WORKING DATA:
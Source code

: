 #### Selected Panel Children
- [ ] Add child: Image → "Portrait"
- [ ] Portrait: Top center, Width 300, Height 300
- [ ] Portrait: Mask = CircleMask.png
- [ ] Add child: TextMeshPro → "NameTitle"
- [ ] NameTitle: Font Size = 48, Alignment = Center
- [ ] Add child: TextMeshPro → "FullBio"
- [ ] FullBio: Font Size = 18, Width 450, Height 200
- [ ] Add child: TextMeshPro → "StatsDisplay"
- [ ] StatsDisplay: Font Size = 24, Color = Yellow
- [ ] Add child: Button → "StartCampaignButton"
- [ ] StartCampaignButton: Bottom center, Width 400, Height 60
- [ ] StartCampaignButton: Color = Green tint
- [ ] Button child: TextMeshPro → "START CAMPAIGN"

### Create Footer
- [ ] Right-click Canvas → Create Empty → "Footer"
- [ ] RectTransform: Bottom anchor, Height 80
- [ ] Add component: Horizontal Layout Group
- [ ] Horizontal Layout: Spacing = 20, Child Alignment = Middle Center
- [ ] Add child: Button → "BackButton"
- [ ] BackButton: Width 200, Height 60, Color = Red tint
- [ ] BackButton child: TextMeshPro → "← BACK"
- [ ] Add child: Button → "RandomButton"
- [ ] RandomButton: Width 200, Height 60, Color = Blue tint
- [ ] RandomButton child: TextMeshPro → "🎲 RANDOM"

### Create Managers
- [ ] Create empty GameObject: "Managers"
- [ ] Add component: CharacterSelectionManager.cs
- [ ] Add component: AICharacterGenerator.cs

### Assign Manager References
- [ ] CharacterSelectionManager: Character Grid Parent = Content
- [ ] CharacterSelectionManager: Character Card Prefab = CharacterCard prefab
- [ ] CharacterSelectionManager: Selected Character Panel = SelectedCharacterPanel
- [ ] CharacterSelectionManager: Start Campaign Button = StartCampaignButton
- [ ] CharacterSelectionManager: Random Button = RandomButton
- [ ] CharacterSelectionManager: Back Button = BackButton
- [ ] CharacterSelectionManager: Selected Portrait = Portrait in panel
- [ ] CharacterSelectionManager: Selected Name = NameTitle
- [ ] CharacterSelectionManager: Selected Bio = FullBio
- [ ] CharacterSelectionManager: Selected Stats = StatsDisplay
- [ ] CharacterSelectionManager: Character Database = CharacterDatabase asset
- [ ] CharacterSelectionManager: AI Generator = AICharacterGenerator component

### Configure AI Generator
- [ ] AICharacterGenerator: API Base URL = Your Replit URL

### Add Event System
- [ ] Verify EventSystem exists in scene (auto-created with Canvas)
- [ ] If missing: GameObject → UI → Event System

WORK INSTRUCTION:
In the data above, find the line with "- [ ] Button" and the line with "### Create Managers". Retype both, plus every line between them, exactly.

ANSWER TO THE EXERCISE:
- [ ] Button child: TextMeshPro → "START CAMPAIGN"

### Create Footer
- [ ] Right-click Canvas → Create Empty → "Footer"
- [ ] RectTransform: Bottom anchor, Height 80
- [ ] Add component: Horizontal Layout Group
- [ ] Horizontal Layout: Spacing = 20, Child Alignment = Middle Center
- [ ] Add child: Button → "BackButton"
- [ ] BackButton: Width 200, Height 60, Color = Red tint
- [ ] BackButton child: TextMeshPro → "← BACK"
- [ ] Add child: Button → "RandomButton"
- [ ] RandomButton: Width 200, Height 60, Color = Blue tint
- [ ] RandomButton child: TextMeshPro → "🎲 RANDOM"

### Create Managers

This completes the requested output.